## ASSIGNMENT
Out of the listing below, copy every line that carries the string "only".

══════════

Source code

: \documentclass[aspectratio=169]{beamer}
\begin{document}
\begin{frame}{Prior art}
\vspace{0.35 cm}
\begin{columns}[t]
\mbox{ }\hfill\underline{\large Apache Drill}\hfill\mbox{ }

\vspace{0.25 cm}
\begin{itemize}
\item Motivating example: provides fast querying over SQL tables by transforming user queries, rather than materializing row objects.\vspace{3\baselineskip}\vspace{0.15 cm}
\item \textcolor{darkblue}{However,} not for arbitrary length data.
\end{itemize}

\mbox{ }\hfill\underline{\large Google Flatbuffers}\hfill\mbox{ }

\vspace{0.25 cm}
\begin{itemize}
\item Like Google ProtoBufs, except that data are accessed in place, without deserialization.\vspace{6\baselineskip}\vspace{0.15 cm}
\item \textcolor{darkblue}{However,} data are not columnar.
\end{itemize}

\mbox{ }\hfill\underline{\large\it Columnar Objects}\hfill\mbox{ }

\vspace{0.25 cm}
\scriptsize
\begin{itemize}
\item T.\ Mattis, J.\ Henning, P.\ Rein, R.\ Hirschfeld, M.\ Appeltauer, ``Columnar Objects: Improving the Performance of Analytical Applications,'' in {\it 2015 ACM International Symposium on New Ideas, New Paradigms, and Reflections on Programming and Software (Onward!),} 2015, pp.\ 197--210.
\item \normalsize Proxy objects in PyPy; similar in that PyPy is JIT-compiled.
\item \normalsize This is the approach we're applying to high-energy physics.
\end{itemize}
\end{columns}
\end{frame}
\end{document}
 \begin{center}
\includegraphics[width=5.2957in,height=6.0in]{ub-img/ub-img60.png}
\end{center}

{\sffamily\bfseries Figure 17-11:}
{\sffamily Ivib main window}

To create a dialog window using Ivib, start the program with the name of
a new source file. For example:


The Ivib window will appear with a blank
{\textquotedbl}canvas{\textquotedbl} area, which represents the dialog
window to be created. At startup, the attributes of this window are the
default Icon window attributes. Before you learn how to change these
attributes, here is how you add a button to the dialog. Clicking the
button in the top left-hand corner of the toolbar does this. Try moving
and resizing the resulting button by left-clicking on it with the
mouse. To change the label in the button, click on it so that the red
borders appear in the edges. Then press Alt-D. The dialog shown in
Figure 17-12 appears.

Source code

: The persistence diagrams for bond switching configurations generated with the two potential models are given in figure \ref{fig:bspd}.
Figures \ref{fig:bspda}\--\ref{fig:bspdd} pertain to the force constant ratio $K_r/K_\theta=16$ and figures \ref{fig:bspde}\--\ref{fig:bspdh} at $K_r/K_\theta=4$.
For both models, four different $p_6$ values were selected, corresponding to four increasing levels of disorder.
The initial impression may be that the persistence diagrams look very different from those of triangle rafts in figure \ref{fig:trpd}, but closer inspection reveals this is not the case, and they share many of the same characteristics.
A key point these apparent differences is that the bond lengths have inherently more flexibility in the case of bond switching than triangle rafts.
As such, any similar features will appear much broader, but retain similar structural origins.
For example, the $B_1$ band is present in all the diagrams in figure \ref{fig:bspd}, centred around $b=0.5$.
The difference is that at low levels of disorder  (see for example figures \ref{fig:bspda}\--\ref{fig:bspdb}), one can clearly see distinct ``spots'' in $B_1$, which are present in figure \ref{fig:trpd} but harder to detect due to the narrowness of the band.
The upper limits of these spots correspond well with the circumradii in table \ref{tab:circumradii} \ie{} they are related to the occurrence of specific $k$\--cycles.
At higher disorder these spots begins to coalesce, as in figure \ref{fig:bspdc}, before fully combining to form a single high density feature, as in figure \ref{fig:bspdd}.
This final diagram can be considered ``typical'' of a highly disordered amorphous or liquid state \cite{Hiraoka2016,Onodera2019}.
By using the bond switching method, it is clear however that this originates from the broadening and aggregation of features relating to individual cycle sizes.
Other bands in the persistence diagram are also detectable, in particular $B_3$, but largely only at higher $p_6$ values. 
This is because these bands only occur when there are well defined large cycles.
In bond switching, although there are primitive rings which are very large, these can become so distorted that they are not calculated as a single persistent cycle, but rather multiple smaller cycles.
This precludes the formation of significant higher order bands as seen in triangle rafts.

══════════

## ANSWER SECTION
Other bands in the persistence diagram are also detectable, in particular $B_3$, but largely only at higher $p_6$ values. 
This is because these bands only occur when there are well defined large cycles.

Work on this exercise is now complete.